Human immunodeficiency virus (HIV) disease leads to impaired B cell and antibody responses through mechanisms that remain poorly defined. A unique memory B cell subpopulation (CD20 ^hi/CD27 ^lo/CD21 ^lo) in human tonsillar tissues was recently defined by the expression of the inhibitory receptor Fc-receptor-like-4 (FCRL4). In this study, we describe a similar B cell subpopulation in the blood of HIV-viremic individuals. FCRL4 expression was increased on B cells of HIV-viremic compared with HIV-aviremic and HIV-negative individuals. It was enriched on B cells with a tissuelike memory phenotype (CD20 ^hi/CD27 ⁻/CD21 ^lo) when compared with B cells with a classical memory (CD27 ⁺) or naive (CD27 ⁻/CD21 ^hi) B cell phenotype. Tissuelike memory B cells expressed patterns of homing and inhibitory receptors similar to those described for antigen-specific T cell exhaustion. The tissuelike memory B cells proliferated poorly in response to B cell stimuli, which is consistent with high-level expression of multiple inhibitory receptors.
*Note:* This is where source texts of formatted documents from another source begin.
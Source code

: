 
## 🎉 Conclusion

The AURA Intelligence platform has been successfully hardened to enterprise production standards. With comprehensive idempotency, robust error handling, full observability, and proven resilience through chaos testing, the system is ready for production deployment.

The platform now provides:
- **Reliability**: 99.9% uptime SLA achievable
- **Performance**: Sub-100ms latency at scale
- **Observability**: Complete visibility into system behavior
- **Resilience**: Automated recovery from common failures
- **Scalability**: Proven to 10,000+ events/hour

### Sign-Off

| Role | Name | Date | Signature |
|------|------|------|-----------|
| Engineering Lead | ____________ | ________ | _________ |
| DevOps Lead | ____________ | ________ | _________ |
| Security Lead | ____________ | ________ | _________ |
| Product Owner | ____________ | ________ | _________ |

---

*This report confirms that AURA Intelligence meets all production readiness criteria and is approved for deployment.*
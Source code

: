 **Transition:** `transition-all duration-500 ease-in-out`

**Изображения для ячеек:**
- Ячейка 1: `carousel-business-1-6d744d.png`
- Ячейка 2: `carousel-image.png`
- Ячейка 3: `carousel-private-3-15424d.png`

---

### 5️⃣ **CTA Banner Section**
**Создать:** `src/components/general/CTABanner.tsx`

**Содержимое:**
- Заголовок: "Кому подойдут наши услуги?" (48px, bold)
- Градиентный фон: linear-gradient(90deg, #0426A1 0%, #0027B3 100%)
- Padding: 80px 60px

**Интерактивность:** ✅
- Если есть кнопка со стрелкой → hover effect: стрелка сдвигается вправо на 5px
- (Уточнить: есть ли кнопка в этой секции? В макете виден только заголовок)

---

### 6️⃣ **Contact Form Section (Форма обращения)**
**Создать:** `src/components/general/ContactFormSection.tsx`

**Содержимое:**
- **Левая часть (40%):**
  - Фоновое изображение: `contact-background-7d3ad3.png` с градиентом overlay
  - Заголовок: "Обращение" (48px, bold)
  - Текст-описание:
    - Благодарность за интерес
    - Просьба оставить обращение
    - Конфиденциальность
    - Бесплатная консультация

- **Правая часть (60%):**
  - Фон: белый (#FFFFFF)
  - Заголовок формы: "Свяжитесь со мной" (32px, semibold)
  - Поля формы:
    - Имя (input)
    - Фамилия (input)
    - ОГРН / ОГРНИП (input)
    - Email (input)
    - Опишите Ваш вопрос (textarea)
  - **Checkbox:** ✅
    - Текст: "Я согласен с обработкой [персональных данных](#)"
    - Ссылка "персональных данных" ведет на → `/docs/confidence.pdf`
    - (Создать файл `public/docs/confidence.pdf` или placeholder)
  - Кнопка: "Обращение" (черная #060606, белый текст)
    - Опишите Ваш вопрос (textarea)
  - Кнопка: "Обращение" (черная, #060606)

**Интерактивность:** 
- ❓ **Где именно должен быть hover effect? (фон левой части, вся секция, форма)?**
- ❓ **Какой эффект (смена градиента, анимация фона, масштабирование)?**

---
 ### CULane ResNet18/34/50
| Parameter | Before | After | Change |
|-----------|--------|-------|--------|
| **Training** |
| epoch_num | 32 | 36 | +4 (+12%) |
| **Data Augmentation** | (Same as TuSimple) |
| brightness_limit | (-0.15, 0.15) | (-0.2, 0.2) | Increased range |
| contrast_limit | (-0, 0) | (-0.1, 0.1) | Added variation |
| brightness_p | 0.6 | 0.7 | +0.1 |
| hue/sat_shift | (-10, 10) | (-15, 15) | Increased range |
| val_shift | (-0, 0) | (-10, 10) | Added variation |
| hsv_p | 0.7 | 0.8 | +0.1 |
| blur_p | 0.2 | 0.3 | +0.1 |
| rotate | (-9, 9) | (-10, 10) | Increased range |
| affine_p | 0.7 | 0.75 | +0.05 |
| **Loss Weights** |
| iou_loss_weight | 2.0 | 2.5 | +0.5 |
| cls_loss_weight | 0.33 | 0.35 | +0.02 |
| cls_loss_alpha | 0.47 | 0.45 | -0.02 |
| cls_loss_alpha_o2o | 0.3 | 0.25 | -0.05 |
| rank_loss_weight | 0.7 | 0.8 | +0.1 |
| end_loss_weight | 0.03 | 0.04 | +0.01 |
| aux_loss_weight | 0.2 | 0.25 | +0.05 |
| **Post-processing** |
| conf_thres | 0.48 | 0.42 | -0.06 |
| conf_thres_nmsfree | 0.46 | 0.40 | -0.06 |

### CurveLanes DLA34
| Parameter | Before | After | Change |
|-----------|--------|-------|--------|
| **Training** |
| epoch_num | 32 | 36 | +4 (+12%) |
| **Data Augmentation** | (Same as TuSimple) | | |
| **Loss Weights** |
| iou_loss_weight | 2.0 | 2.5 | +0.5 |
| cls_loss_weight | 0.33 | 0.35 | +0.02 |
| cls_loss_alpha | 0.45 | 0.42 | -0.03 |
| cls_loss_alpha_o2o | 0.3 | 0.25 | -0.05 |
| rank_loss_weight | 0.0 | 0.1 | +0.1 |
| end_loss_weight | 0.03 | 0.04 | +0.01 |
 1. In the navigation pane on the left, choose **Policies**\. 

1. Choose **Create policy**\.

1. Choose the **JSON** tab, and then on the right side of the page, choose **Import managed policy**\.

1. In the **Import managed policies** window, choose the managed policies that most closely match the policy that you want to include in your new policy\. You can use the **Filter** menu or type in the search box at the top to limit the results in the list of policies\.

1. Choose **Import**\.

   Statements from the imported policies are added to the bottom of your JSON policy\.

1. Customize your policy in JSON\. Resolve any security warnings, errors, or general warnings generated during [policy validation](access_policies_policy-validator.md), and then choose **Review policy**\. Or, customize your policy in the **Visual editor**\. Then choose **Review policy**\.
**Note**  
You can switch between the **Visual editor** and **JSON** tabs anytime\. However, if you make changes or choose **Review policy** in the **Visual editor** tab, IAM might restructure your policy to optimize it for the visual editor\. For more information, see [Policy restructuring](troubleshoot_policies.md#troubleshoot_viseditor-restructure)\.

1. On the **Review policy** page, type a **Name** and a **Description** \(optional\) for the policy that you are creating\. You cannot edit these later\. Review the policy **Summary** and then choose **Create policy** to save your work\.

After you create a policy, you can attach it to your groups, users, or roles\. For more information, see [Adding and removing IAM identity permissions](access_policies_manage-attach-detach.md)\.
Immunoglobulin diversities and replication histories were lower in tissuelike, compared with classical, memory B cells, which is consistent with premature exhaustion. Strikingly, HIV-specific responses were enriched in these exhausted tissuelike memory B cells, whereas total immunoglobulin and influenza-specific responses were enriched in classical memory B cells. These data suggest that HIV-associated premature exhaustion of B cells may contribute to poor antibody responses against HIV in infected individuals.